I was looking for a 7-day permanent cleanse type of deal at the smoke shop and this is what the guy recommended to me, I'm not sure if he used it but he said it most likely will work. :/

Has anyone used this before? I'd really like some opinions on this


----------



## Mutt (Jun 21, 2011)

two weeks and not a heavy smoker?
Fluid fluid fluid. Lotsa water and juice. not just cranberry. 
As far as herbal detox...really all about the same full of dandelion root and other crap...dime a dozen really. Watermelon seed tea in the AM helps flush the kidney's 
Sweat and sweat some more. work out and sweat hard during any detox...it's hard on the kidney's otherwise. Your skin is a 3rd kidney BTW 
Ebay some test strips 5 bucks for five tests...get quick delivery if they offer it. 2 weeks if your young fast metabolizm and keep that sweat and peein going you might (more then likely) just make it  It's all about sweat n pee. LOL 
I tried a few they all work about the same...there is no real "fast flush" most say detox and it's really a mask. any detox product takes at least a week. If they say a day or two they are full of it.


----------



## lordhighlama (Jun 21, 2011)

quick fix synthetic urine will also work I've been told.  Haven't used it myself but there are members on here that have with good results.

As long as they don't watch you pee that is.


----------



## Locked (Jun 21, 2011)

I bought my wife some fake urine from detoxforless.com.
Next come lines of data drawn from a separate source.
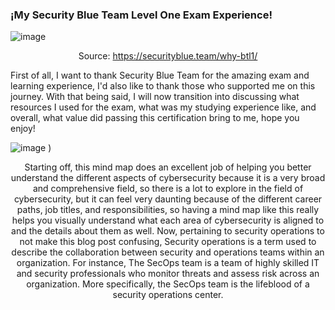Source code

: 
### ¡My Security Blue Team Level One Exam Experience!

</div>

![image](https://github.com/enleak/enleak.github.io/assets/55566953/2ca07c97-64fb-4a8d-8c20-e4fb17b8e881)

<div align="center">
  
Source: https://securityblue.team/why-btl1/
</div>

First of all, I want to thank Security Blue Team for the  amazing exam and learning experience, I'd also like to thank those who supported me on this journey. With that being said, I will now transition into discussing what resources I used for the exam, what was my studying experience like, and overall, what value did passing this certification bring to me, hope you enjoy!

</div>

![image](https://github.com/enleak/enleak.github.io/assets/55566953/4f0ca81f-1959-42d4-bfe4-b7c01d40c733)
)

<div align="center">

Starting off, this mind map does an excellent job of helping you better understand the different aspects of cybersecurity because it is a very broad and comprehensive field, so there is a lot to explore in the field of cybersecurity, but it can feel very daunting because of the different career paths, job titles, and responsibilities, so having a mind map like this really helps you visually understand what each area of cybersecurity is aligned to and the details about them as well. Now, pertaining to security operations to not make this blog post confusing, Security operations is a term used to describe the collaboration between security and operations teams within an organization. For instance, The SecOps team is a team of highly skilled IT and security professionals who monitor threats and assess risk across an organization. More specifically, the SecOps team is the lifeblood of a security operations center.

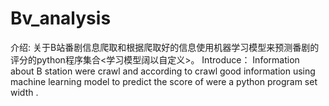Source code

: # Bv_analysis
介绍:
  关于B站番剧信息爬取和根据爬取好的信息使用机器学习模型来预测番剧的评分的python程序集合<学习模型阔以自定义>。
Introduce：
  Information about B station were crawl and according to crawl good information using machine learning model to predict the score of were a python program set width <learning model in custom>.

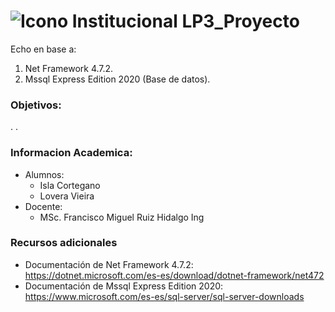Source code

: # ![Icono Institucional](https://enlinea.unapiquitos.edu.pe/images/escudo.png) LP3_Proyecto
Echo en base a:
1. Net Framework 4.7.2.
2. Mssql Express Edition 2020 (Base de datos).
### Objetivos:
.
.
### Informacion Academica:
- Alumnos:
	- Isla Cortegano
	- Lovera Vieira
- Docente:
	- MSc. Francisco Miguel Ruiz Hidalgo Ing
### Recursos adicionales
- Documentación de Net Framework 4.7.2: https://dotnet.microsoft.com/es-es/download/dotnet-framework/net472
- Documentación de Mssql Express Edition 2020: https://www.microsoft.com/es-es/sql-server/sql-server-downloads


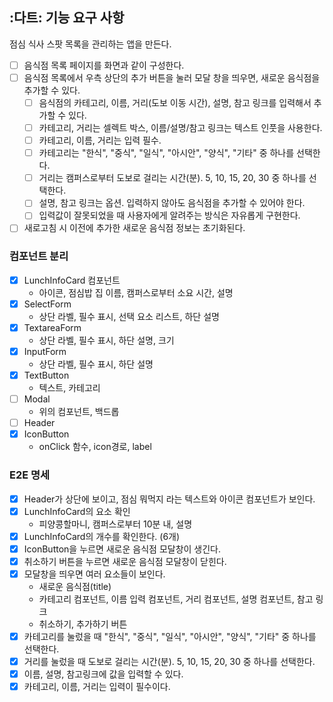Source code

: ## :다트: 기능 요구 사항

점심 식사 스팟 목록을 관리하는 앱을 만든다.

- [ ] 음식점 목록 페이지를 화면과 같이 구성한다.
- [ ] 음식점 목록에서 우측 상단의 추가 버튼을 눌러 모달 창을 띄우면, 새로운 음식점을 추가할 수 있다.
  - [ ] 음식점의 카테고리, 이름, 거리(도보 이동 시간), 설명, 참고 링크를 입력해서 추가할 수 있다.
  - [ ] 카테고리, 거리는 셀렉트 박스, 이름/설명/참고 링크는 텍스트 인풋을 사용한다.
  - [ ] 카테고리, 이름, 거리는 입력 필수.
  - [ ] 카테고리는 "한식", "중식", "일식", "아시안", "양식", "기타" 중 하나를 선택한다.
  - [ ] 거리는 캠퍼스로부터 도보로 걸리는 시간(분). 5, 10, 15, 20, 30 중 하나를 선택한다.
  - [ ] 설명, 참고 링크는 옵션. 입력하지 않아도 음식점을 추가할 수 있어야 한다.
  - [ ] 입력값이 잘못되었을 때 사용자에게 알려주는 방식은 자유롭게 구현한다.
- [ ] 새로고침 시 이전에 추가한 새로운 음식점 정보는 초기화된다.

### 컴포넌트 분리

- [x] LunchInfoCard 컴포넌트
  - 아이콘, 점심밥 집 이름, 캠퍼스로부터 소요 시간, 설명
- [x] SelectForm
  - 상단 라벨, 필수 표시, 선택 요소 리스트, 하단 설명
- [x] TextareaForm
  - 상단 라벨, 필수 표시, 하단 설명, 크기
- [x] InputForm
  - 상단 라벨, 필수 표시, 하단 설명
- [x] TextButton
  - 텍스트, 카테고리
- [ ] Modal
  - 위의 컴포넌트, 백드롭
- [ ] Header
- [x] IconButton
  - onClick 함수, icon경로, label

### E2E 명세

- [x] Header가 상단에 보이고, 점심 뭐먹지 라는 텍스트와 아이콘 컴포넌트가 보인다.
- [x] LunchInfoCard의 요소 확인
  - 피양콩할마니, 캠퍼스로부터 10분 내, 설명
- [x] LunchInfoCard의 개수를 확인한다. (6개)
- [x] IconButton을 누르면 새로운 음식점 모달창이 생긴다.
- [x] 취소하기 버튼을 누르면 새로운 음식점 모달창이 닫힌다.
- [x] 모달창을 띄우면 여러 요소들이 보인다.
  - 새로운 음식점(title)
  - 카테고리 컴포넌트, 이름 입력 컴포넌트, 거리 컴포넌트, 설명 컴포넌트, 참고 링크
  - 취소하기, 추가하기 버튼
- [x] 카테고리를 눌렀을 때 "한식", "중식", "일식", "아시안", "양식", "기타" 중 하나를 선택한다.
- [x] 거리를 눌렀을 때 도보로 걸리는 시간(분). 5, 10, 15, 20, 30 중 하나를 선택한다.
- [x] 이름, 설명, 참고링크에 값을 입력할 수 있다.
- [x] 카테고리, 이름, 거리는 입력이 필수이다.
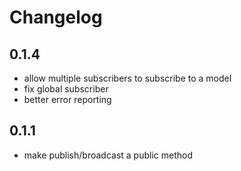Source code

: # Changelog

## 0.1.4
- allow multiple subscribers to subscribe to a model
- fix global subscriber
- better error reporting

## 0.1.1
- make publish/broadcast a public method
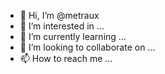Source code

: - 👋 Hi, I’m @metraux
- 👀 I’m interested in ...
- 🌱 I’m currently learning ...
- 💞️ I’m looking to collaborate on ...
- 📫 How to reach me ...

<!---
metraux/metraux is a ✨ special ✨ repository because its `README.md` (this file) appears on your GitHub profile.
You can click the Preview link to take a look at your changes.
--->
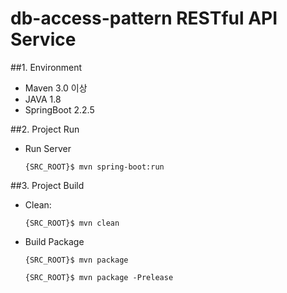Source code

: # db-access-pattern RESTful API Service

##1. Environment
- Maven 3.0 이상
- JAVA 1.8
- SpringBoot 2.2.5

##2. Project Run
- Run Server

    `{SRC_ROOT}$ mvn spring-boot:run`

##3. Project Build
- Clean: 

    `{SRC_ROOT}$ mvn clean`

- Build Package

    `{SRC_ROOT}$ mvn package`
    
    `{SRC_ROOT}$ mvn package -Prelease`
    

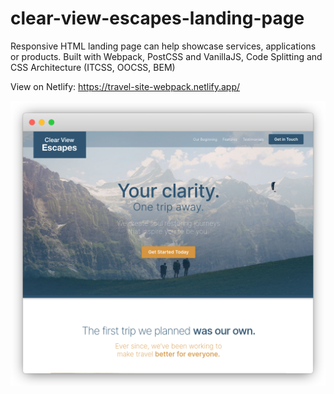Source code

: # clear-view-escapes-landing-page
Responsive HTML landing page can help showcase services, applications or products. Built with Webpack, PostCSS and VanillaJS, Code Splitting and CSS Architecture (ITCSS, OOCSS, BEM)

View on Netlify: https://travel-site-webpack.netlify.app/

![](/src/assets/images/tswebpack-banner.png)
She has yet to use it but a cpl members here recommend it. OHC was one of them.


----------



## attacks (Jun 22, 2011)

Mutt said:
			
		

> two weeks and not a heavy smoker?
> Fluid fluid fluid. Lotsa water and juice. not just cranberry.
> As far as herbal detox...really all about the same full of dandelion root and other crap...dime a dozen really. Watermelon seed tea in the AM helps flush the kidney's
> Sweat and sweat some more. work out and sweat hard during any detox...it's hard on the kidney's otherwise. Your skin is a 3rd kidney BTW
> ...


Hey thanks for the tip! i have been eating healthy and working out, but I don't want to leave that up to chance until after the period where they can randomly drug test me. i already put in my application so this is the last week I can actually smoke, starting this weekend it will be my "detox" period. and i have about 2/3-weeks to a month to till I get the internship. I guess I'll just have to work out like maniac, but that'll do me some good as well...

I'm just a little nervous about using synthetic, since i don't know if they do the test there (it's a big company) or send me out. i might just be paranoid tho

thanks for the tip on the test strips i'm going to definitely check them out


----------



## Erbal (Jun 23, 2011)

If you only smoke like once a month, it is usually out of your system in 4 days. It is when you smoke more often that the THC builds up in your fat molecules and takes more time to cleanse. If you know you have a drug test coming up then stop smoking and keep drinking plenty of water and working out, aerobic is best for this type of thing. If you do that, as a non-heavy smoker (1-3x/week), then you should be good if its 2 weeks away.

I have used some last minute detox/masking drinks before. I can say they work although they were a bit rough to process. I try to avoid the drinks/chemicals for that reason. Besides most of the natural cleanser rely on vitamin B12 to cleanse your body, since we already covered the THC is stored in your system metabolically, I see this as a waste IMO.

Fake urine has never failed for me. I like it cause I can smoke before I go in and still pass the test. If you are worried about someone watching you, then you can even order a fake penis that will excrete the fake urine for you. Thing looks real to play with. (but don't)

Hope you found this helpful - Erbal


----------



## prefersativa (Jun 24, 2011)

I have personally used QuickFix twice. Passed both times. Synthetic urine rocks!


----------